• **Task data**:
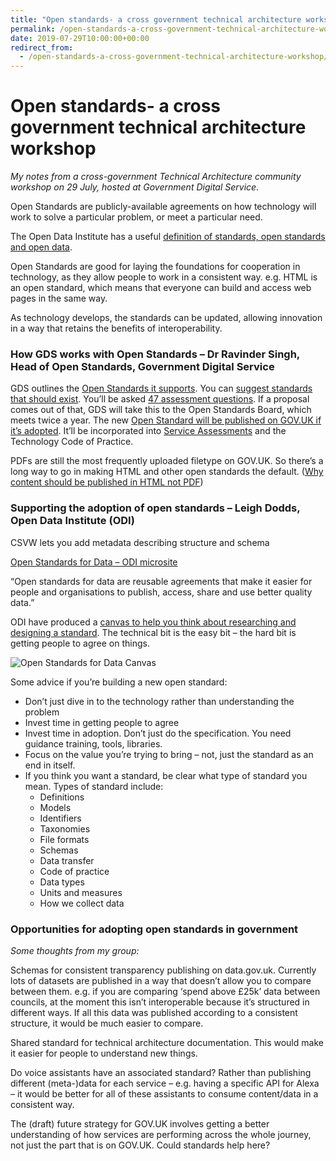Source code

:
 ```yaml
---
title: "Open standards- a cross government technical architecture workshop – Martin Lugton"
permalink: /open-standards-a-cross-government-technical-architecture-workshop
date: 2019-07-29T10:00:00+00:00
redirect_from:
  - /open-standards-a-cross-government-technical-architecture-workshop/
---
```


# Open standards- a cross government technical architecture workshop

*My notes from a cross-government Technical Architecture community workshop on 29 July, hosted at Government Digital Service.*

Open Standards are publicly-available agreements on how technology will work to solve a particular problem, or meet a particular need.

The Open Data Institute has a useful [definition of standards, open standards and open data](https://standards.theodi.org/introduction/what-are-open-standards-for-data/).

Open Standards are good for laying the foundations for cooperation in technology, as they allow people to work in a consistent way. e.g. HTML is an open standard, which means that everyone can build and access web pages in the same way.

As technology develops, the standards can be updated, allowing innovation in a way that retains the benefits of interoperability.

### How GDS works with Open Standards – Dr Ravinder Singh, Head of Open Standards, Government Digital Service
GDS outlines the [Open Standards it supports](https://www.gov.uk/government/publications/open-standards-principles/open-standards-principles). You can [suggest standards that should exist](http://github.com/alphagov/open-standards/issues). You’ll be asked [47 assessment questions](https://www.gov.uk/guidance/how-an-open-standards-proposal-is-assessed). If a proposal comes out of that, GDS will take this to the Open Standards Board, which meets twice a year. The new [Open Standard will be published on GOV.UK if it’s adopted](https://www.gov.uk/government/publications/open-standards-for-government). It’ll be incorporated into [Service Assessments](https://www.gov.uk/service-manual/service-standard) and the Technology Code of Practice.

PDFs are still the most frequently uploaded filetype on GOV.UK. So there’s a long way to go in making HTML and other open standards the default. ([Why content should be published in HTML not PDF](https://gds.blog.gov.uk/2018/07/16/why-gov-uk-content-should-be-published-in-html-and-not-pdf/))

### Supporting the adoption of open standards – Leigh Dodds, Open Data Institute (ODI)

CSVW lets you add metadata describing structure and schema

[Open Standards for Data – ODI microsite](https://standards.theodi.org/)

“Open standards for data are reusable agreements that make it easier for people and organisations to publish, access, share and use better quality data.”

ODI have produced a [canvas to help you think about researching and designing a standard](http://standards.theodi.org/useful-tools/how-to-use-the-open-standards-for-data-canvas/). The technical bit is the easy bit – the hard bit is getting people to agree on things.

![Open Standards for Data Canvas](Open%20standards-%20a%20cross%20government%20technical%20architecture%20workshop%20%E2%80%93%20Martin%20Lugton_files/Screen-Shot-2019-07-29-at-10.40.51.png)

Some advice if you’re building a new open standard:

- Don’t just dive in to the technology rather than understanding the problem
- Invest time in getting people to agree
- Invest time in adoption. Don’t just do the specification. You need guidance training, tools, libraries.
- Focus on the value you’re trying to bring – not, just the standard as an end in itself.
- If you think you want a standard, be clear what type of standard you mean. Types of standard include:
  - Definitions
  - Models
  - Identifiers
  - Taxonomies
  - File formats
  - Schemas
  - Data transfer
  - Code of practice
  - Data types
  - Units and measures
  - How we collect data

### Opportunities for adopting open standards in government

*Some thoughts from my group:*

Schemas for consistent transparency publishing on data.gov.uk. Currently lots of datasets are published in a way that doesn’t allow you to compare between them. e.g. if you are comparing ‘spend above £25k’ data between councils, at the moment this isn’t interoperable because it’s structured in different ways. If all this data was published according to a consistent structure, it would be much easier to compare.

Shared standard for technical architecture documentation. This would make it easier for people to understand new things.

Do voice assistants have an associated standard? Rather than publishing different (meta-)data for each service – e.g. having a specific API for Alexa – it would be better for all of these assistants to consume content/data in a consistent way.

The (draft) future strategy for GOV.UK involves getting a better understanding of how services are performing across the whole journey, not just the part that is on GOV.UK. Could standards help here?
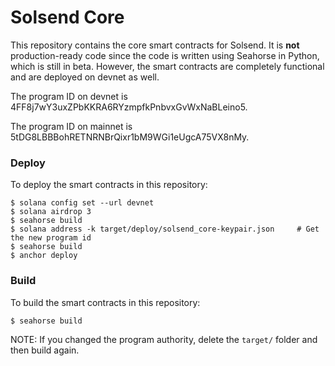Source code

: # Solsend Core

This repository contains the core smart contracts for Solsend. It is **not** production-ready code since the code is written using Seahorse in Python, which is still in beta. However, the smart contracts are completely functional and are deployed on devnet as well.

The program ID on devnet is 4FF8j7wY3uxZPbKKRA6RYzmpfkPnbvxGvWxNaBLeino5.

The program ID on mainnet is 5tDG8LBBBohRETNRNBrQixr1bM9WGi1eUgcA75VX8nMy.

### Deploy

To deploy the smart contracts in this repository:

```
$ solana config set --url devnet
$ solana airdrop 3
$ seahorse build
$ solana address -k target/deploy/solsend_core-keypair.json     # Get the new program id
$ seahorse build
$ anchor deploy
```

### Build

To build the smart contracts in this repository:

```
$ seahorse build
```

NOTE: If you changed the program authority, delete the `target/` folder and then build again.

* * *

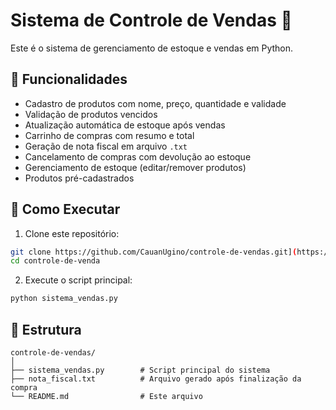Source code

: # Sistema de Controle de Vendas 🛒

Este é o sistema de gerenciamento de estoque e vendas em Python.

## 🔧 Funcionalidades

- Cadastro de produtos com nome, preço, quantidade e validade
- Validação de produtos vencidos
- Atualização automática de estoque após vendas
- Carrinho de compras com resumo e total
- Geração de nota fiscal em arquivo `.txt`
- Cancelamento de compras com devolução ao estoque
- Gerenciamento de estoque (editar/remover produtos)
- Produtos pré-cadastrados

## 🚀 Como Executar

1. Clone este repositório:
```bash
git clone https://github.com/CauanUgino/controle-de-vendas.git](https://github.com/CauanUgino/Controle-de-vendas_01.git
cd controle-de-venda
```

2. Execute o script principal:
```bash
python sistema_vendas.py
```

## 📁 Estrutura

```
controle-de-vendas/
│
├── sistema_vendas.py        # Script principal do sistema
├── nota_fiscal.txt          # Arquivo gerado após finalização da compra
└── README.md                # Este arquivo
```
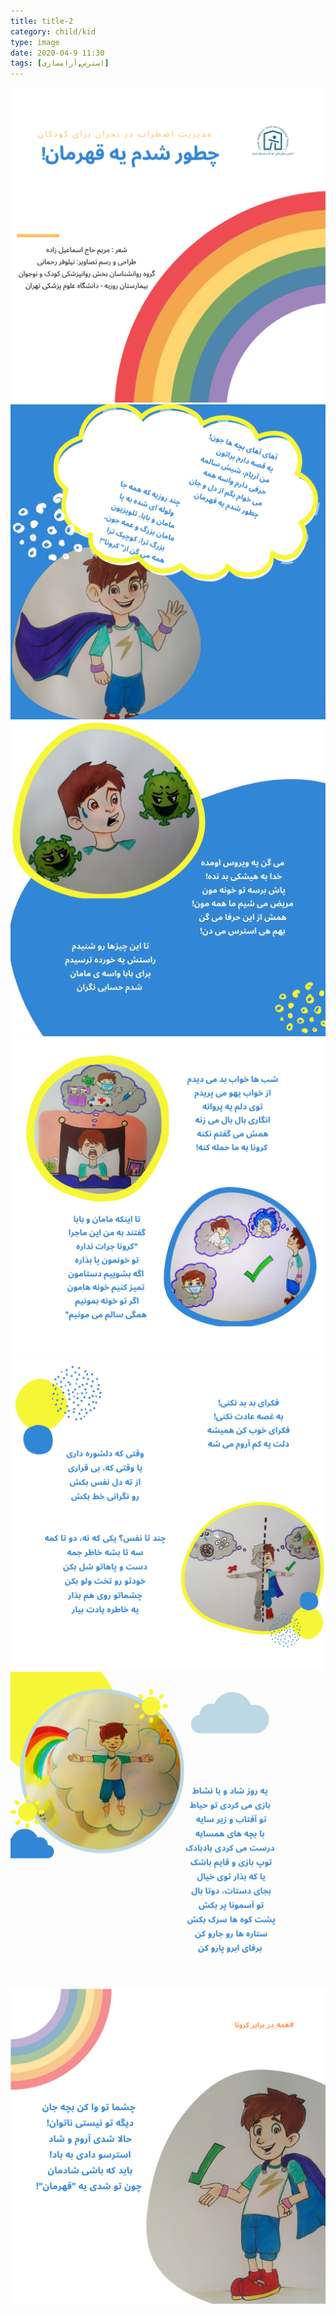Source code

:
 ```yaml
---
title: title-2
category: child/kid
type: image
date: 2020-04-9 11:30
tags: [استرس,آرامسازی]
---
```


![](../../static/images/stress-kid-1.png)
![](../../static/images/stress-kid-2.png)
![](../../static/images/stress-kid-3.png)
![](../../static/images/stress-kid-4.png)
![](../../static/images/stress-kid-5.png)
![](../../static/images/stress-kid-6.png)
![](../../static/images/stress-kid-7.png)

• **Aim of the task**: From the records above, report the number of lines that hold the string "principal" and add nothing.

• **Task response**: 2